I faced a similar issue when getting plotting to work. A similar isnumeric command was returning false. isnumeric should also be checking the _is_numeric attribute of the dtype if the dtype is an extensiondtype.

The np.array... would also need changing so it can return an extensionarray.

These are things that would need changing in pandas. you'll need to open an issue and pr there.

mutricyl commented 3 months ago

Made a test to confirm that the issue is definitly on pandas side. I used IntegerArrays which are an other type of ExtensionArray and evals also fails at the isnumeric stage.

df = pd.DataFrame({'a': pd.array([1, 2, 3]), 'b': pd.array([4, 5, 6])})
df.eval('a / b')

leads to TypeError: Cannot interpret 'Int64Dtype()' as a data type

I'll open an issue there.

mutricyl commented 3 months ago
  1. this isnumeric part of the issue is being solved.
  2. There is second issue afterwards as pandas.core.computation.ops.Div class will _cast_inplace input arrays to floats loosing in the process the ExtensionArray specifics. (this induce by the way an issue when performing eval on complex values).

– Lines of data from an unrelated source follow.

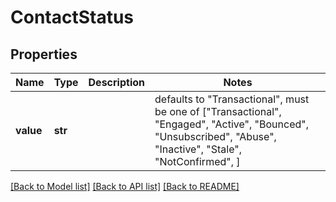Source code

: # ContactStatus

## Properties
Name | Type | Description | Notes
------------ | ------------- | ------------- | -------------
**value** | **str** |  | defaults to "Transactional",  must be one of ["Transactional", "Engaged", "Active", "Bounced", "Unsubscribed", "Abuse", "Inactive", "Stale", "NotConfirmed", ]

[[Back to Model list]](../README.md#documentation-for-models) [[Back to API list]](../README.md#documentation-for-api-endpoints) [[Back to README]](../README.md)



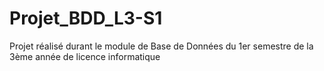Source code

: # Projet_BDD_L3-S1
 Projet réalisé durant le module de Base de Données du 1er semestre de la 3ème année de licence informatique
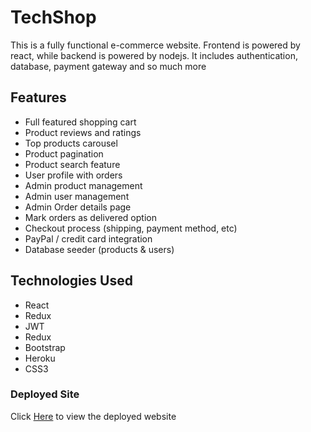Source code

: # TechShop
This is a fully functional e-commerce website. Frontend is powered by react, while backend is powered by nodejs. It includes authentication, database, payment gateway and so much more

## Features
- Full featured shopping cart
- Product reviews and ratings
- Top products carousel
- Product pagination
- Product search feature
- User profile with orders
- Admin product management
- Admin user management
- Admin Order details page
- Mark orders as delivered option
- Checkout process (shipping, payment method, etc)
- PayPal / credit card integration
- Database seeder (products & users)

## Technologies Used
- React
- Redux
- JWT
- Redux
- Bootstrap
- Heroku
- CSS3

### Deployed Site
 Click [Here](https://techshop-app.herokuapp.com/) to view the deployed website

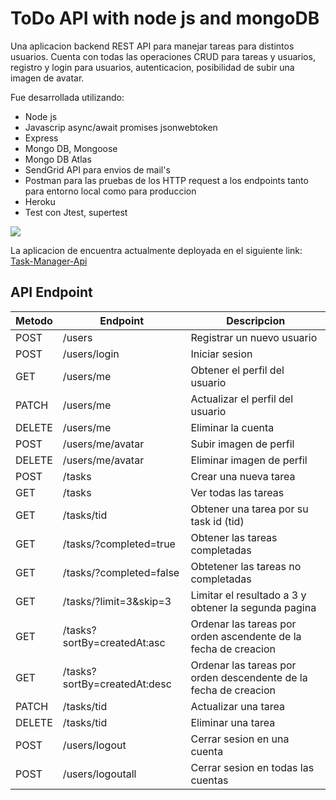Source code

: # ToDo API with node js and mongoDB

Una aplicacion backend REST API para manejar tareas para distintos usuarios. Cuenta con todas las operaciones CRUD para tareas y usuarios, registro y login para usuarios, autenticacion, posibilidad de subir una imagen de avatar.

Fue desarrollada utilizando:

* Node js
* Javascrip async/await promises jsonwebtoken
* Express
* Mongo DB, Mongoose
* Mongo DB Atlas  
* SendGrid API para envios de mail's
* Postman para las pruebas de los HTTP request a los endpoints tanto para entorno local como para produccion
* Heroku
* Test con Jtest, supertest

![](https://github.com/fernandezniko/task-manager-api/blob/master/public/img/2.PNG?raw=true)

La aplicacion de encuentra actualmente deployada en el siguiente link: 
[Task-Manager-Api](https://fernandez-weather-application.herokuapp.com/)

## API Endpoint
| Metodo | Endpoint               | Descripcion   |
| ------ | ---------------------  | -------------- |
| POST   | /users                 | Registrar un nuevo usuario |
| POST   | /users/login           | Iniciar sesion |
| GET    | /users/me              | Obtener el perfil del usuario |
| PATCH  | /users/me              | Actualizar el perfil del usuario |
| DELETE | /users/me              | Eliminar la cuenta |
| POST   | /users/me/avatar            | Subir imagen de perfil |
| DELETE | /users/me/avatar            | Eliminar imagen de perfil |
| POST   | /tasks                 | Crear una nueva tarea |
| GET    | /tasks                 | Ver todas las tareas |
| GET    | /tasks/tid             | Obtener una tarea por su task id (tid) |
| GET    | /tasks/?completed=true             | Obtener las tareas completadas |
| GET    | /tasks/?completed=false            | Obtetener las tareas no completadas |
| GET    | /tasks/?limit=3&skip=3             | Limitar el resultado a 3 y obtener la segunda pagina |
| GET    | /tasks?sortBy=createdAt:asc        | Ordenar las tareas por orden ascendente de la fecha de creacion  |
| GET    | /tasks?sortBy=createdAt:desc       | Ordenar las tareas por orden descendente de la fecha de creacion |
| PATCH  | /tasks/tid             | Actualizar una tarea |
| DELETE | /tasks/tid             | Eliminar una tarea |
| POST   | /users/logout          | Cerrar sesion en una cuenta |
| POST   | /users/logoutall       | Cerrar sesion en todas las cuentas |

This casting is in my opinion not needed anymore (was introduced 6 years ago) and we shall ask and convince pandas teams to suppress this casting.
  3. There is a third issue then: pandas.core.computation.ops.Op.has_invalid_return_type is called from pandas.core.computation.expr.BaseExprVisitor._maybe_evaluate_binop inducing a TypeError. Bypassing this test allows to get the proper result. This is not an issue when working with pandas build in extension arrays so there might be something specific to do in pint-pandas. pandas.core.common.result_type_many is also involved in the process and be incriminated.

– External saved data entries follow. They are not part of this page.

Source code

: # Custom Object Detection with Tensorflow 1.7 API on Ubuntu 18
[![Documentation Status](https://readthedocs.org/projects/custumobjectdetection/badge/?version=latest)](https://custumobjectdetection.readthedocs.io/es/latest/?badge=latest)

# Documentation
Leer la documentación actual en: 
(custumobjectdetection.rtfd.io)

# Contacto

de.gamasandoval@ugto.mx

This is more or less a note to myself but fell free to drop a comment if any of the above rings a bell.

mutricyl commented 3 months ago

For the third item we can resolve the issue overloading the _get_common_dtype function of ExtensionDtype in PintType. We can find examples of such method in pandas.core.dtypes.dtypes.BaseMaskedDtype._get_common_dtype or pandas.core.dtypes.base.ExtensionDtype._get_common_dtype. The second one is pretty trivial but does not fit our needs.

I think we can go as simple as the following example:

 class PintType(ExtensionDtype):
(...)   
    def _get_common_dtype(self, dtypes):
        return self
mutricyl commented 2 months ago
  1. ~this isnumeric part of the issue is being solved.~
  2. ~There is second issue afterwards as pandas.core.computation.ops.Div class will _cast_inplace input arrays to floats loosing in the process the ExtensionArray specifics. (this induce by the way an issue when performing eval on complex values). This casting is in my opinion not needed anymore (was introduced 6 years ago) and we shall ask and convince pandas teams to suppress this casting.~
  3. There is a third issue then: pandas.core.computation.ops.Op.has_invalid_return_type is called from pandas.core.computation.expr.BaseExprVisitor._maybe_evaluate_binop inducing a TypeError. Bypassing this test allows to get the proper result. This is not an issue when working with pandas build in extension arrays so there might be something specific to do in pint-pandas. pandas.core.common.result_type_many is also involved in the process and be incriminated.

Two first point have been managed in pandas core. We can now concentrate on the third item.